EXERCISE
I need every line that includes the word "Contest" copied from the material.

MATERIAL FOR THE TASK
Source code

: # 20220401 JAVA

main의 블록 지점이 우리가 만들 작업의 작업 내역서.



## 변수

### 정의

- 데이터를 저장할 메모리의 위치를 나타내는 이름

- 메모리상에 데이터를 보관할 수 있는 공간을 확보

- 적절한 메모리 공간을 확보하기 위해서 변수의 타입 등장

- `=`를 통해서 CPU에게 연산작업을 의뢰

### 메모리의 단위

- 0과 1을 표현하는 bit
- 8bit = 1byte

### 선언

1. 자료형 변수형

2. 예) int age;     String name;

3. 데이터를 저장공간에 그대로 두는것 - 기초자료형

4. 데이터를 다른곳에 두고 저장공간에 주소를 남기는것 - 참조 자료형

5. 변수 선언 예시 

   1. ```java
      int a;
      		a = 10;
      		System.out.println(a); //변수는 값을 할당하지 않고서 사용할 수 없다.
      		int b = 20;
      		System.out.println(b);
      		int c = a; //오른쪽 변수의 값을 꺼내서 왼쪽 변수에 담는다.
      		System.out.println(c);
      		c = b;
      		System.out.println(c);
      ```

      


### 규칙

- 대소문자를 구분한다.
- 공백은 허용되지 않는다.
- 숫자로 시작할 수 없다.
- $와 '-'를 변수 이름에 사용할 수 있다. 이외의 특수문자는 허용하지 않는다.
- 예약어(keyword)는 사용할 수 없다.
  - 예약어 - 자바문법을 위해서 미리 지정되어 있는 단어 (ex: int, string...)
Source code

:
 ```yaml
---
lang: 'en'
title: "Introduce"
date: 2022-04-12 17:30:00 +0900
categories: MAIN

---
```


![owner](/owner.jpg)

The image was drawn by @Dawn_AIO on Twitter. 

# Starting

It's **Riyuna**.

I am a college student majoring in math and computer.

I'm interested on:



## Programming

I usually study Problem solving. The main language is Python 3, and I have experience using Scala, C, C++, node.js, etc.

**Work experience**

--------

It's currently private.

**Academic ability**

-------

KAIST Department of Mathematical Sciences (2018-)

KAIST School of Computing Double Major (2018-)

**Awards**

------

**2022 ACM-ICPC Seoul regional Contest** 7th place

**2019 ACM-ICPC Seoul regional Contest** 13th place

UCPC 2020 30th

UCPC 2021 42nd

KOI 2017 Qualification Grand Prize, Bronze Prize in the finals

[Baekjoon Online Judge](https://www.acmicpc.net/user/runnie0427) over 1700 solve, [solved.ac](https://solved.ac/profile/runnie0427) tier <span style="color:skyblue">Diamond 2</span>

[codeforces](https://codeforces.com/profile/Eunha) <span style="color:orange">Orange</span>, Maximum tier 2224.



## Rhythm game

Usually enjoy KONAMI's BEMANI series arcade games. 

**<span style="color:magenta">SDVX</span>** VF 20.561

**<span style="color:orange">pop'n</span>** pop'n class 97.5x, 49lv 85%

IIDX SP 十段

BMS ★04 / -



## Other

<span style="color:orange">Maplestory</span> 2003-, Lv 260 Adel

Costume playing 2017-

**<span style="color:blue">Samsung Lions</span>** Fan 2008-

YOUR SOLUTION
**2022 ACM-ICPC Seoul regional Contest** 7th place
**2019 ACM-ICPC Seoul regional Contest** 13th place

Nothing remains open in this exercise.